Exercise:
In full and without error, repeat the entries below.

*** Supplied material ***

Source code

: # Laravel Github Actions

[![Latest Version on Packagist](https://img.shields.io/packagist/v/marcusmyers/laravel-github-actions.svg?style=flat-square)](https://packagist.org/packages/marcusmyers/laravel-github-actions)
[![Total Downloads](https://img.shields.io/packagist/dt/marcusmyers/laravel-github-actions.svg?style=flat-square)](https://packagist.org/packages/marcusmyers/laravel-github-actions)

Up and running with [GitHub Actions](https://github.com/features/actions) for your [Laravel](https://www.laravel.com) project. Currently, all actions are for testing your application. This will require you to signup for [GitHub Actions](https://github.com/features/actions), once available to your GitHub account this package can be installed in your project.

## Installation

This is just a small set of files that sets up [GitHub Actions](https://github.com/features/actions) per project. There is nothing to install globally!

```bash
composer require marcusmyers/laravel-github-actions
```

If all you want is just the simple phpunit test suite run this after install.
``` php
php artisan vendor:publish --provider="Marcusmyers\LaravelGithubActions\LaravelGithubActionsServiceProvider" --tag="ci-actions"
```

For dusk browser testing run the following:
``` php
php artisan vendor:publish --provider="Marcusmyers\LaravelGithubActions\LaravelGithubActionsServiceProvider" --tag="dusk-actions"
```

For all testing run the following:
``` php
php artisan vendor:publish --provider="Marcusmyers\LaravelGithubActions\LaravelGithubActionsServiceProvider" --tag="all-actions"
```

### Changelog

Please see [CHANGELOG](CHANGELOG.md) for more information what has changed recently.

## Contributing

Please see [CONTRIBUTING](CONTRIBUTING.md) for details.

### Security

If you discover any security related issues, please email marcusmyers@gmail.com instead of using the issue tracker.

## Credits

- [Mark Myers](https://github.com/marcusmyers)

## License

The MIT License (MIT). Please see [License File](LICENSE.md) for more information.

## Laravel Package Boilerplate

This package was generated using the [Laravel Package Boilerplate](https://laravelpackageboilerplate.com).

*** End of Supplied material ***

Output of the exercise:
Source code

: # Laravel Github Actions

[![Latest Version on Packagist](https://img.shields.io/packagist/v/marcusmyers/laravel-github-actions.svg?style=flat-square)](https://packagist.org/packages/marcusmyers/laravel-github-actions)
[![Total Downloads](https://img.shields.io/packagist/dt/marcusmyers/laravel-github-actions.svg?style=flat-square)](https://packagist.org/packages/marcusmyers/laravel-github-actions)

Up and running with [GitHub Actions](https://github.com/features/actions) for your [Laravel](https://www.laravel.com) project. Currently, all actions are for testing your application. This will require you to signup for [GitHub Actions](https://github.com/features/actions), once available to your GitHub account this package can be installed in your project.

## Installation

This is just a small set of files that sets up [GitHub Actions](https://github.com/features/actions) per project. There is nothing to install globally!

```bash
composer require marcusmyers/laravel-github-actions
```

If all you want is just the simple phpunit test suite run this after install.
``` php
php artisan vendor:publish --provider="Marcusmyers\LaravelGithubActions\LaravelGithubActionsServiceProvider" --tag="ci-actions"
```

For dusk browser testing run the following:
``` php
php artisan vendor:publish --provider="Marcusmyers\LaravelGithubActions\LaravelGithubActionsServiceProvider" --tag="dusk-actions"
```

For all testing run the following:
``` php
php artisan vendor:publish --provider="Marcusmyers\LaravelGithubActions\LaravelGithubActionsServiceProvider" --tag="all-actions"
```

### Changelog

Please see [CHANGELOG](CHANGELOG.md) for more information what has changed recently.

## Contributing

Please see [CONTRIBUTING](CONTRIBUTING.md) for details.

### Security

If you discover any security related issues, please email marcusmyers@gmail.com instead of using the issue tracker.

## Credits

- [Mark Myers](https://github.com/marcusmyers)

## License

The MIT License (MIT). Please see [License File](LICENSE.md) for more information.

## Laravel Package Boilerplate

This package was generated using the [Laravel Package Boilerplate](https://laravelpackageboilerplate.com).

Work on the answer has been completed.